PROBLEM DETAILS: List every line in this data where the string "modules" occurs.

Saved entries
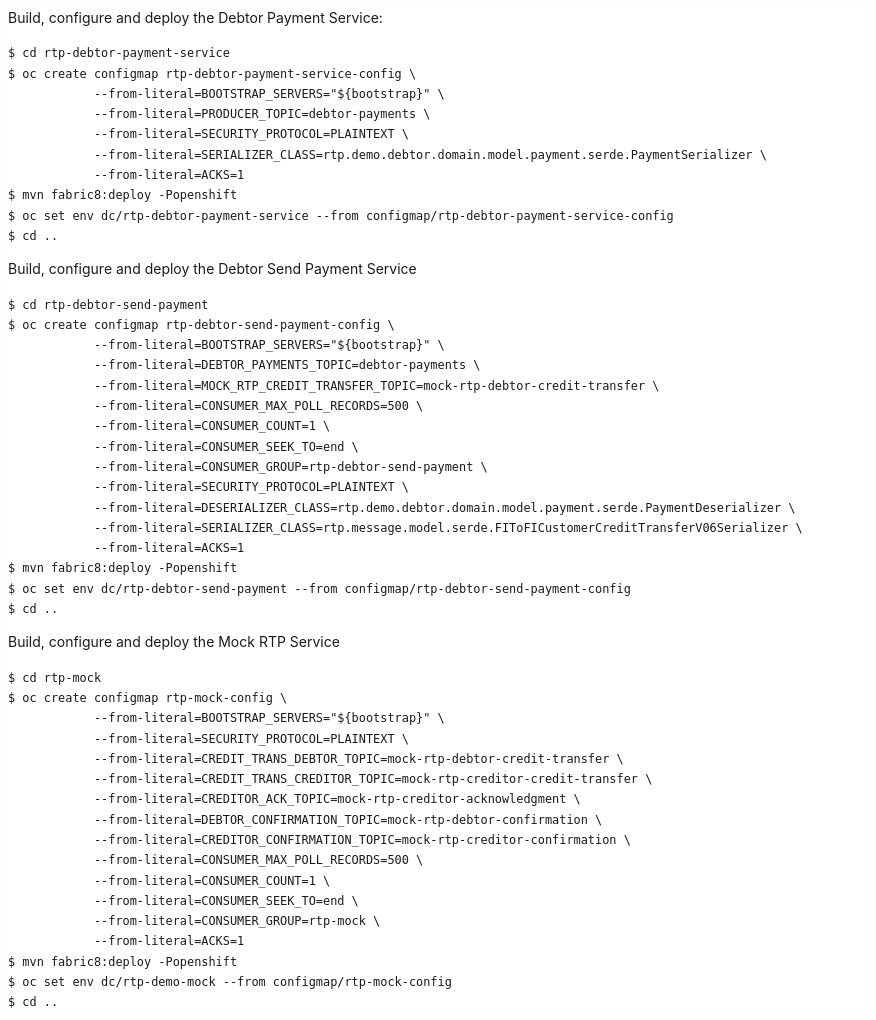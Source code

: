 Build, configure and deploy the Debtor Payment Service:
```
$ cd rtp-debtor-payment-service
$ oc create configmap rtp-debtor-payment-service-config \
            --from-literal=BOOTSTRAP_SERVERS="${bootstrap}" \
            --from-literal=PRODUCER_TOPIC=debtor-payments \
            --from-literal=SECURITY_PROTOCOL=PLAINTEXT \
            --from-literal=SERIALIZER_CLASS=rtp.demo.debtor.domain.model.payment.serde.PaymentSerializer \
            --from-literal=ACKS=1
$ mvn fabric8:deploy -Popenshift
$ oc set env dc/rtp-debtor-payment-service --from configmap/rtp-debtor-payment-service-config
$ cd ..
```

Build, configure and deploy the Debtor Send Payment Service
```
$ cd rtp-debtor-send-payment
$ oc create configmap rtp-debtor-send-payment-config \
            --from-literal=BOOTSTRAP_SERVERS="${bootstrap}" \
            --from-literal=DEBTOR_PAYMENTS_TOPIC=debtor-payments \
            --from-literal=MOCK_RTP_CREDIT_TRANSFER_TOPIC=mock-rtp-debtor-credit-transfer \
            --from-literal=CONSUMER_MAX_POLL_RECORDS=500 \
            --from-literal=CONSUMER_COUNT=1 \
            --from-literal=CONSUMER_SEEK_TO=end \
            --from-literal=CONSUMER_GROUP=rtp-debtor-send-payment \
            --from-literal=SECURITY_PROTOCOL=PLAINTEXT \
            --from-literal=DESERIALIZER_CLASS=rtp.demo.debtor.domain.model.payment.serde.PaymentDeserializer \
            --from-literal=SERIALIZER_CLASS=rtp.message.model.serde.FIToFICustomerCreditTransferV06Serializer \
            --from-literal=ACKS=1
$ mvn fabric8:deploy -Popenshift
$ oc set env dc/rtp-debtor-send-payment --from configmap/rtp-debtor-send-payment-config
$ cd ..
```

Build, configure and deploy the Mock RTP Service

```
$ cd rtp-mock
$ oc create configmap rtp-mock-config \
            --from-literal=BOOTSTRAP_SERVERS="${bootstrap}" \
            --from-literal=SECURITY_PROTOCOL=PLAINTEXT \
            --from-literal=CREDIT_TRANS_DEBTOR_TOPIC=mock-rtp-debtor-credit-transfer \
            --from-literal=CREDIT_TRANS_CREDITOR_TOPIC=mock-rtp-creditor-credit-transfer \
            --from-literal=CREDITOR_ACK_TOPIC=mock-rtp-creditor-acknowledgment \
            --from-literal=DEBTOR_CONFIRMATION_TOPIC=mock-rtp-debtor-confirmation \
            --from-literal=CREDITOR_CONFIRMATION_TOPIC=mock-rtp-creditor-confirmation \
            --from-literal=CONSUMER_MAX_POLL_RECORDS=500 \
            --from-literal=CONSUMER_COUNT=1 \
            --from-literal=CONSUMER_SEEK_TO=end \
            --from-literal=CONSUMER_GROUP=rtp-mock \
            --from-literal=ACKS=1
$ mvn fabric8:deploy -Popenshift
$ oc set env dc/rtp-demo-mock --from configmap/rtp-mock-config
$ cd ..
```
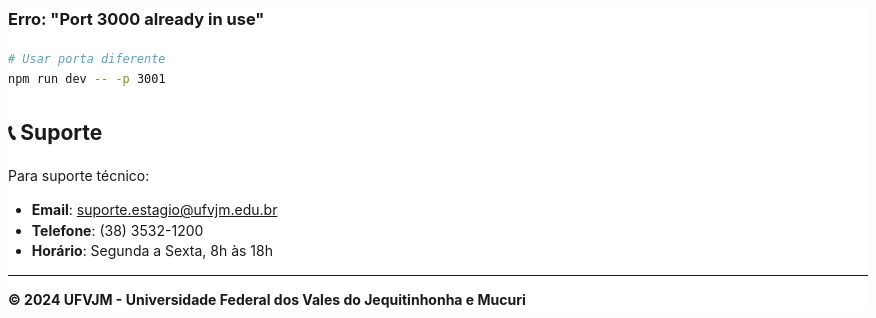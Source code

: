 ### Erro: "Port 3000 already in use"
```bash
# Usar porta diferente
npm run dev -- -p 3001
```

## 📞 Suporte

Para suporte técnico:
- **Email**: suporte.estagio@ufvjm.edu.br
- **Telefone**: (38) 3532-1200
- **Horário**: Segunda a Sexta, 8h às 18h

---

**© 2024 UFVJM - Universidade Federal dos Vales do Jequitinhonha e Mucuri**
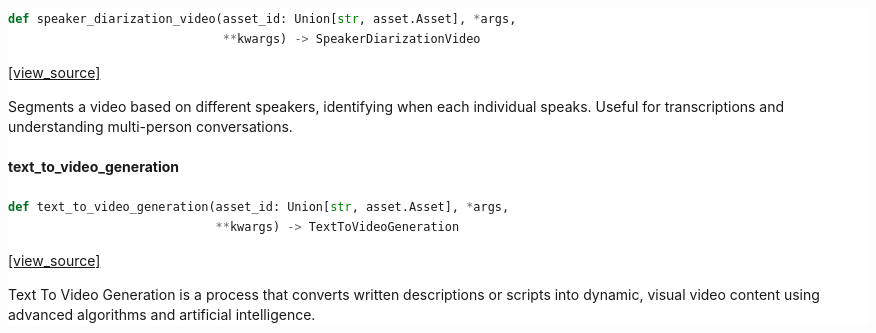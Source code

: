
 ```python
def speaker_diarization_video(asset_id: Union[str, asset.Asset], *args,
                              **kwargs) -> SpeakerDiarizationVideo
```

[[view_source]](https://github.com/aixplain/aiXplain/blob/main/aixplain/modules/pipeline/pipeline.py#L4630)

Segments a video based on different speakers, identifying when each individual
speaks. Useful for transcriptions and understanding multi-person conversations.

#### text\_to\_video\_generation

```python
def text_to_video_generation(asset_id: Union[str, asset.Asset], *args,
                             **kwargs) -> TextToVideoGeneration
```

[[view_source]](https://github.com/aixplain/aiXplain/blob/main/aixplain/modules/pipeline/pipeline.py#L4637)

Text To Video Generation is a process that converts written descriptions or
scripts into dynamic, visual video content using advanced algorithms and
artificial intelligence.

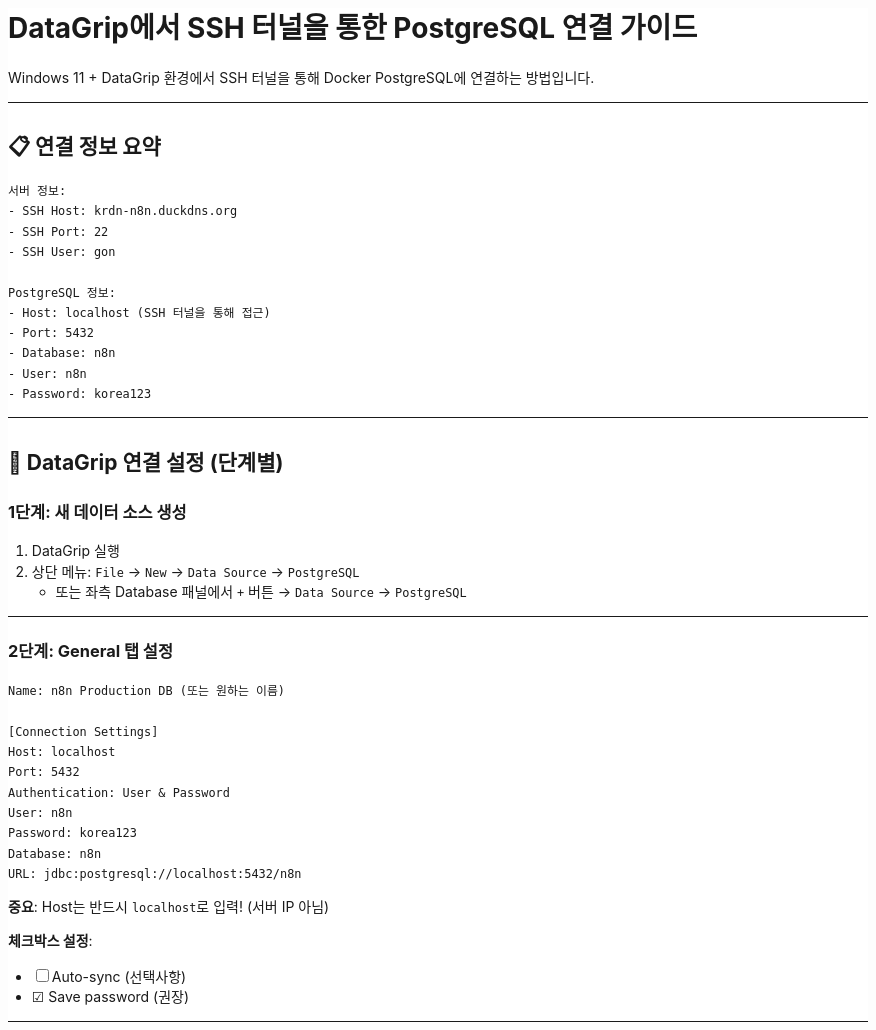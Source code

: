 # DataGrip에서 SSH 터널을 통한 PostgreSQL 연결 가이드

Windows 11 + DataGrip 환경에서 SSH 터널을 통해 Docker PostgreSQL에 연결하는 방법입니다.

---

## 📋 연결 정보 요약

```
서버 정보:
- SSH Host: krdn-n8n.duckdns.org
- SSH Port: 22
- SSH User: gon

PostgreSQL 정보:
- Host: localhost (SSH 터널을 통해 접근)
- Port: 5432
- Database: n8n
- User: n8n
- Password: korea123
```

---

## 🎯 DataGrip 연결 설정 (단계별)

### **1단계: 새 데이터 소스 생성**

1. DataGrip 실행
2. 상단 메뉴: `File` → `New` → `Data Source` → `PostgreSQL`
   - 또는 좌측 Database 패널에서 `+` 버튼 → `Data Source` → `PostgreSQL`

---

### **2단계: General 탭 설정**

```
Name: n8n Production DB (또는 원하는 이름)

[Connection Settings]
Host: localhost
Port: 5432
Authentication: User & Password
User: n8n
Password: korea123
Database: n8n
URL: jdbc:postgresql://localhost:5432/n8n
```

**중요**: Host는 반드시 `localhost`로 입력! (서버 IP 아님)

**체크박스 설정**:
- ☐ Auto-sync (선택사항)
- ☑ Save password (권장)

---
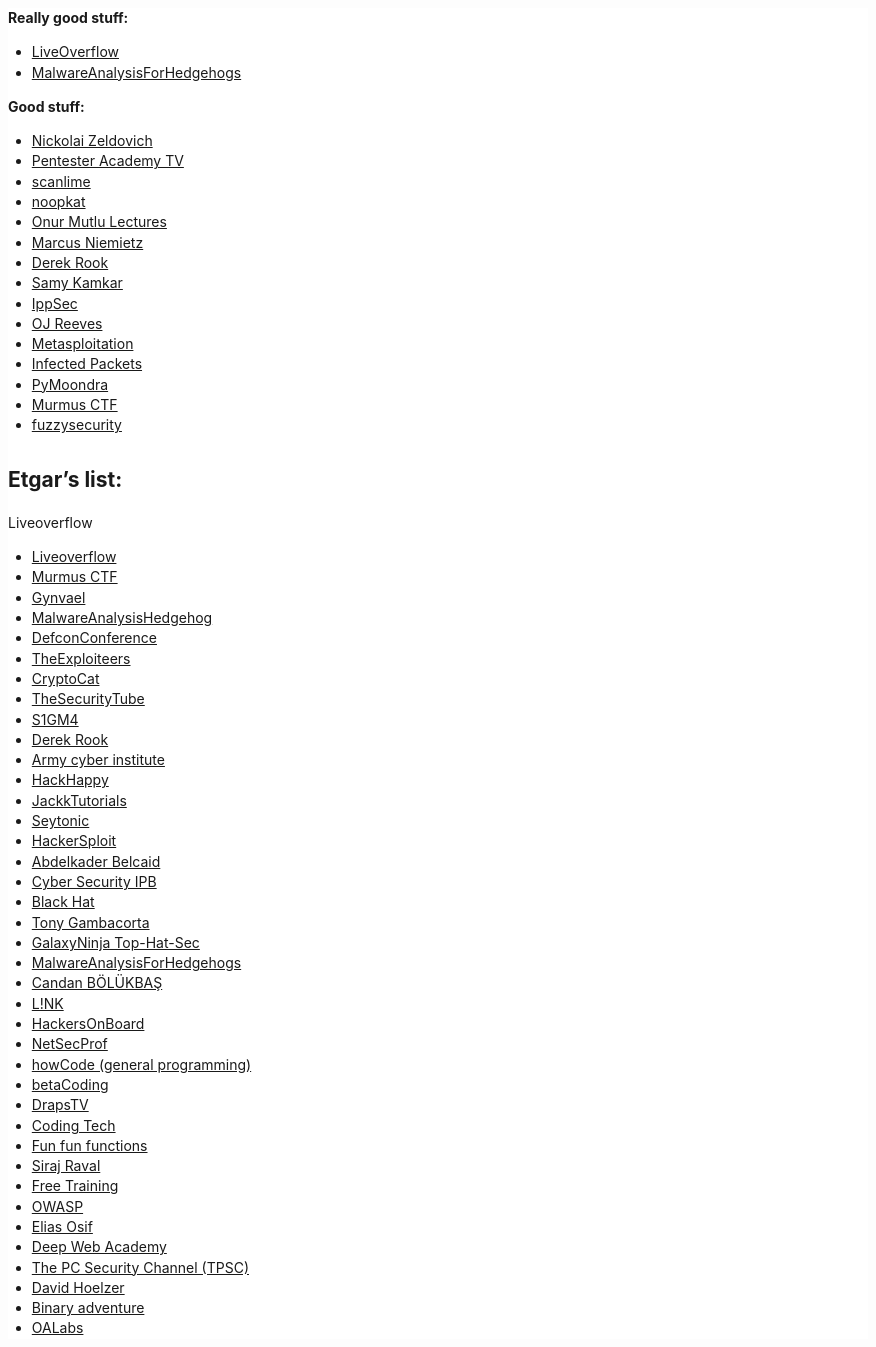**Really good stuff:**
* [LiveOverflow](https://www.youtube.com/channel/UClcE-kVhqyiHCcjYwcpfj9w)
* [MalwareAnalysisForHedgehogs](https://www.youtube.com/channel/UCVFXrUwuWxNlm6UNZtBLJ-A)

**Good stuff:**
* [Nickolai Zeldovich](https://www.youtube.com/channel/UCgKtZlTRV1ruNPO_QOhCpVw)
* [Pentester Academy TV](https://www.youtube.com/channel/UChjC1q6Ami7W0E71TzPZELA)
* [scanlime](https://www.youtube.com/channel/UCaEgw3321ct_PE4PJvdhXEQ)
* [noopkat](https://www.youtube.com/channel/UCoFU24KMXmCi4Sl3KIFPSVg)
* [Onur Mutlu Lectures](https://www.youtube.com/channel/UCIwQ8uOeRFgOEvBLYc3kc3g)
* [Marcus Niemietz](https://www.youtube.com/channel/UCtThfJl65L04ukWp0XZi3yg)
* [Derek Rook](https://www.youtube.com/channel/UCMACXuWd2w6_IEGog744UaA)
* [Samy Kamkar](https://www.youtube.com/channel/UC4m2G6T18_JcjwxwtwKJijw)
* [IppSec](https://www.youtube.com/channel/UCa6eh7gCkpPo5XXUDfygQQA)
* [OJ Reeves](https://www.youtube.com/channel/UCz2aqRQWMhJ4wcJq3XneqRg)
* [Metasploitation](https://www.youtube.com/channel/UC9Qa_gXarSmObPX3ooIQZrg)
* [Infected Packets](https://www.youtube.com/channel/UCio4BvuxdzRGWR9aXg7ztfQ)
* [PyMoondra](https://www.youtube.com/channel/UC0bkqrWNBKxGZi-4gIfaCpg)
* [Murmus CTF](https://www.youtube.com/channel/UCUB9vOGEUpw7IKJRoR4PK-A)
* [fuzzysecurity](https://www.youtube.com/channel/UCF0HwgCMJ3ZXSktymhtIIqA)


## Etgar’s list:


Liveoverflow
* [Liveoverflow](https://www.youtube.com/channel/UClcE-kVhqyiHCcjYwcpfj9w)
* [Murmus CTF](https://www.youtube.com/channel/UCUB9vOGEUpw7IKJRoR4PK-A)
* [Gynvael](https://www.youtube.com/user/GynvaelEN)
* [MalwareAnalysisHedgehog](https://www.youtube.com/channel/UCVFXrUwuWxNlm6UNZtBLJ-A)
* [DefconConference](https://www.youtube.com/channel/UC6Om9kAkl32dWlDSNlDS9Iw)
* [TheExploiteers](https://www.youtube.com/channel/UC3yU54eqJZeAXMcJCErj_DQ)
* [CryptoCat](https://www.youtube.com/channel/UCEeuul0q7C8Zs5C8rc4REFQ)
* [TheSecurityTube](https://www.youtube.com/channel/UCBRNlyf9lURksAEnM-pyQdA)
* [S1GM4](https://www.youtube.com/channel/UCLzsoLvkQI7XXQfPG5XM47w)
* [Derek Rook](https://www.youtube.com/channel/UCMACXuWd2w6_IEGog744UaA)
* [Army cyber institute](https://www.youtube.com/user/ArmyCyberInstituteWP)
* [HackHappy](https://www.youtube.com/channel/UCVakgfsqxUDo2uTmv9MV_cA)
* [JackkTutorials](https://www.youtube.com/user/JackkTutorials)
* [Seytonic](https://www.youtube.com/channel/UCW6xlqxSY3gGur4PkGPEUeA)
* [HackerSploit](https://www.youtube.com/channel/UC0ZTPkdxlAKf-V33tqXwi3Q)
* [Abdelkader Belcaid](https://www.youtube.com/channel/UCCKCh5N2MLGhtqEqIZYjP1Q)
* [Cyber Security IPB](https://www.youtube.com/channel/UCH6CPf10u9uQu3w1DRhOliw)
* [Black Hat](https://www.youtube.com/watch?v=bfH_Ah5X9v8)
* [Tony Gambacorta](https://www.youtube.com/channel/UCGbeTQOPHwFikUlme8Txzvw)
* [GalaxyNinja Top-Hat-Sec](https://www.youtube.com/channel/UCI9pfCytpEy89dJmMAl6p1Q)
* [MalwareAnalysisForHedgehogs](https://www.youtube.com/channel/UCVFXrUwuWxNlm6UNZtBLJ-A)
* [Candan BÖLÜKBAŞ](https://www.youtube.com/channel/UC7NmOUOJn0Vr5BrfzjgBD2A)
* [L!NK](https://www.youtube.com/channel/UCv6i6WVf-KeUeXFmp9oy29w)
* [HackersOnBoard](https://www.youtube.com/channel/UChGDEluRG9r5kCecRAQTx_Q)
* [NetSecProf](https://www.youtube.com/channel/UCyoaOIKSqZTiM9-QcoIbNSg)
* [howCode (general programming)](https://www.youtube.com/channel/UCovR8D97-8qmQ8hWQW0d3ew)
* [betaCoding](https://www.youtube.com/user/betacoding)
* [DrapsTV](https://www.youtube.com/user/DrapsTV)
* [Coding Tech](https://www.youtube.com/channel/UCtxCXg-UvSnTKPOzLH4wJaQ)
* [Fun fun functions](https://www.youtube.com/channel/UCO1cgjhGzsSYb1rsB4bFe4Q)
* [Siraj Raval](https://www.youtube.com/channel/UCWN3xxRkmTPmbKwht9FuE5A)
* [Free Training](https://www.youtube.com/channel/UC3RYdKzMQmdz8I8IU2iQDZA)
* [OWASP](https://www.youtube.com/user/OWASPGLOBAL)
* [Elias Osif](https://www.youtube.com/channel/UCcxmD7gdooV5Qkb-6b8RU6w)
* [Deep Web Academy](https://www.youtube.com/channel/UCJ31aJo8U-ZaRnZ4Y27so_Q)
* [The PC Security Channel (TPSC)](https://www.youtube.com/channel/UCKGe7fZ_S788Jaspxg-_5Sg)
* [David Hoelzer](https://www.youtube.com/channel/UCpi0MkJ23w83bHpxA4ZvGFg)
* [Binary adventure](https://www.youtube.com/channel/UCSLlgiYtOXZnYPba_W4bHqQ)
* [OALabs](https://www.youtube.com/channel/UC--DwaiMV-jtO-6EvmKOnqg)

RESPONSE FOR THIS EXERCISE:
[[view_source]](https://github.com/aixplain/aiXplain/blob/main/aixplain/modules/pipeline/pipeline.py#L4630)
[[view_source]](https://github.com/aixplain/aiXplain/blob/main/aixplain/modules/pipeline/pipeline.py#L4637)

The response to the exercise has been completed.